- [Assignment] Work out the count of lines in the listing below that include "with". Give that count alone.

- [Extracted material]
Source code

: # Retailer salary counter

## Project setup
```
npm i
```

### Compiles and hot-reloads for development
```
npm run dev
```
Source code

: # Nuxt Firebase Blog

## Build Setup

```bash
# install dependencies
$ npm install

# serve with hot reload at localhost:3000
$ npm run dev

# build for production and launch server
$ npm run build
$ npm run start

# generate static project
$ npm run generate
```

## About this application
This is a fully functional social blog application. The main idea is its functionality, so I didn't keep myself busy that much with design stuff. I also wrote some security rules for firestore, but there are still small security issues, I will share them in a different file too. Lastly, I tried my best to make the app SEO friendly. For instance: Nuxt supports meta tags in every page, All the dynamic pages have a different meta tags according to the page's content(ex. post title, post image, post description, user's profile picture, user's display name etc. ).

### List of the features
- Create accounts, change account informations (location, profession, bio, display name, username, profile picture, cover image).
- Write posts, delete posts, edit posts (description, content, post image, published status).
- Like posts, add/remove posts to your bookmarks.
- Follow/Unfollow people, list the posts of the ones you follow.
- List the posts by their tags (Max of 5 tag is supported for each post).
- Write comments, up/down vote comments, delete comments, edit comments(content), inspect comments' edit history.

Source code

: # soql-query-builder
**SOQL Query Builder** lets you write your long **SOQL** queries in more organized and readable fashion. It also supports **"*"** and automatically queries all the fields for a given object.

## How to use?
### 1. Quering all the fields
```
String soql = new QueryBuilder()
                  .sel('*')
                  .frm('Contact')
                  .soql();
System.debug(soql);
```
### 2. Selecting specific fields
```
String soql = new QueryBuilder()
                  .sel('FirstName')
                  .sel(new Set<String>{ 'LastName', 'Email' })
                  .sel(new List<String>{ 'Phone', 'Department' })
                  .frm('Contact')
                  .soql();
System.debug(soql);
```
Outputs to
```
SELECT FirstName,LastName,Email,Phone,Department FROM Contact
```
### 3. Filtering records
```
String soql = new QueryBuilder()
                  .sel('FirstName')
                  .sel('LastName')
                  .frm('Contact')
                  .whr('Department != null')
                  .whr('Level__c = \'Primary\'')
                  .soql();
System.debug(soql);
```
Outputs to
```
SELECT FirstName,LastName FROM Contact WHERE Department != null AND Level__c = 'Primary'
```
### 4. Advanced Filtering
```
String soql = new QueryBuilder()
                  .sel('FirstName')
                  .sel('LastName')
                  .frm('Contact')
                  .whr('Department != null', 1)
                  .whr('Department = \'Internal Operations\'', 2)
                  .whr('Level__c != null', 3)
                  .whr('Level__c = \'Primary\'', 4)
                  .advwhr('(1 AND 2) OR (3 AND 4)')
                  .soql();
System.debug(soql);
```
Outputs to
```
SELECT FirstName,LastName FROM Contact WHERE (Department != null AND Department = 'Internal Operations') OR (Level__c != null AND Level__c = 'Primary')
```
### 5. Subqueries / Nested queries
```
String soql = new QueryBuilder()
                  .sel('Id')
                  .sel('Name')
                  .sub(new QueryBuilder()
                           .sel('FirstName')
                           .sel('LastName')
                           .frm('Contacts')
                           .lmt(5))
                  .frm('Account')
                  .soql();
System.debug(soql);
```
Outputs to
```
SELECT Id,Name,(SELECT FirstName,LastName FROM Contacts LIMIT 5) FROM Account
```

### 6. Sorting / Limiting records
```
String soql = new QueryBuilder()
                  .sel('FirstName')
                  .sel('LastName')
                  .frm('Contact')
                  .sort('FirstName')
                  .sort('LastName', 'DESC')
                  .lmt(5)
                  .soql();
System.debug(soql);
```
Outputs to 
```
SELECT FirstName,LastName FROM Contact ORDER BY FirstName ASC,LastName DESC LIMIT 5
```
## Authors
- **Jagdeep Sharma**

- [Your response] 2